How else can I protect my child?

  • Get the flu vaccine for yourself.
  • Encourage your child’s close contacts to get the flu vaccine, too. This is very important if your child is younger than 5, or if he or she has a chronic health problem such as asthma (breathing disease) or diabetes (high blood sugar levels). Because children under 6 months can’t be vaccinated, they rely on those around them to get an annual flu vaccine.
  • Wash your hands often and cover your coughs and sneezes. It’s best to use a tissue and quickly throw it away. If you don’t have a tissue, cough or sneeze into your upper sleeve, not your hands. This will prevent the spread of germs.
  • Tell your children to:
    • Stay away from people who are sick;
    • Clean their hands often;
    • Keep their hands away from their face; and
    • Cover coughs and sneezes to protect others.

What are the signs of the flu?

The flu comes on suddenly. Most people with the flu feel very tired and have a high fever, headache, dry cough, sore throat, runny or stuffy nose, and sore muscles. Some people, especially children, may also have stomach problems and diarrhea. The cough can last two or more weeks.

How does the flu spread?

People who have the flu usually cough, sneeze, and have a runny nose. The droplets in a cough, sneeze or runny nose contain the flu virus. Other people can get the flu by breathing in these droplets or by getting them in their nose or mouth.

How long can a sick person spread the flu to others?

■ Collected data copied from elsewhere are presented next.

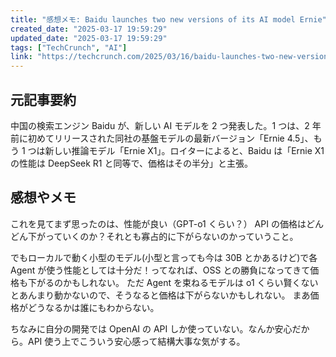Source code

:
 ```yaml
---
title: "感想メモ: Baidu launches two new versions of its AI model Ernie"
created_date: "2025-03-17 19:59:29"
updated_date: "2025-03-17 19:59:29"
tags: ["TechCrunch", "AI"]
link: "https://techcrunch.com/2025/03/16/baidu-launches-two-new-versions-of-its-ai-model-ernie/"
---
```


## 元記事要約

中国の検索エンジン Baidu が、新しい AI モデルを 2 つ発表した。1 つは、2 年前に初めてリリースされた同社の基盤モデルの最新バージョン「Ernie 4.5」、もう 1 つは新しい推論モデル「Ernie X1」。ロイターによると、Baidu は「Ernie X1 の性能は DeepSeek R1 と同等で、価格はその半分」と主張。

## 感想やメモ

これを見てまず思ったのは、性能が良い（GPT-o1 くらい？） API の価格はどんどん下がっていくのか？それとも寡占的に下がらないのかっていうこと。

でもローカルで動く小型のモデル(小型と言っても今は 30B とかあるけど)で各 Agent が使う性能としては十分だ！ってなれば、OSS との勝負になってきて価格も下がるのかもしれない。
ただ Agent を束ねるモデルは o1 くらい賢くないとあんまり動かないので、そうなると価格は下がらないかもしれない。
まあ価格がどうなるかは誰にもわからない。

ちなみに自分の開発では OpenAI の API しか使っていない。なんか安心だから。API 使う上でこういう安心感って結構大事な気がする。
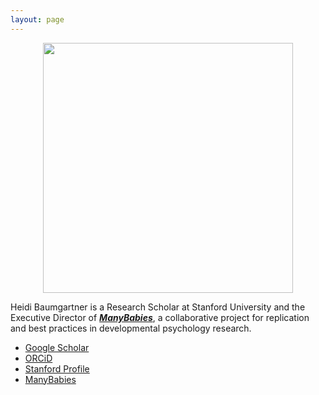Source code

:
 ```yaml
---
layout: page
---
```


<div class="container" align="center">
  <img border="0" src="assets/img/Baumgartner_headshot.jpg" width="400">
</div>

Heidi Baumgartner is a Research Scholar at Stanford University and the Executive Director of [***ManyBabies***](https://manybabies.org), a collaborative project for replication and best practices in developmental psychology research. 

* [Google Scholar](https://scholar.google.com/citations?user=xmsJkhQAAAAJ&hl=en)
* [ORCiD](https://orcid.org/0000-0001-5032-5995)
* [Stanford Profile](https://profiles.stanford.edu/heidi-baumgartner?releaseVersion=10.5.2)
* [ManyBabies](https://manybabies.org)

Most healthy adults may be able to spread the flu from one day before getting sick to up to 5 days after getting sick. This can be longer in children and in people who don’t fight disease as well (people with weaker immune systems).

What should I use to clean hands?

Wash your children’s hands with soap and water. Wash them for as long as it takes to sing the “Happy Birthday” song twice. 

What can I do if my child gets sick?

  • Make sure your child gets plenty of rest and drinks lots of fluids.
  • Talk with your child’s health care provider before giving your child over-the-counter medicine.
  • Never give your child or teen aspirin, or medicine that has aspirin in it. It can cause serious problems.
  • Call your child’s health care provider if your child develops flu symptoms and is younger than 5 or has a chronic medical condition like asthma, diabetes, or heart or lung disease.
  • If you are worried about your child’s illness, call your health care provider.

Can my child go to school or day care if he or she is sick?

No. Your child should stay home to rest and to avoid giving the flu to other children or caregivers.

When can my child go back to school after having the flu?

Keep children home for at least 24 hours after their fever is gone. (Fever should be gone without the use of a fever-reducing medicine.) A fever is defined as 100°F (37.8°C) or higher.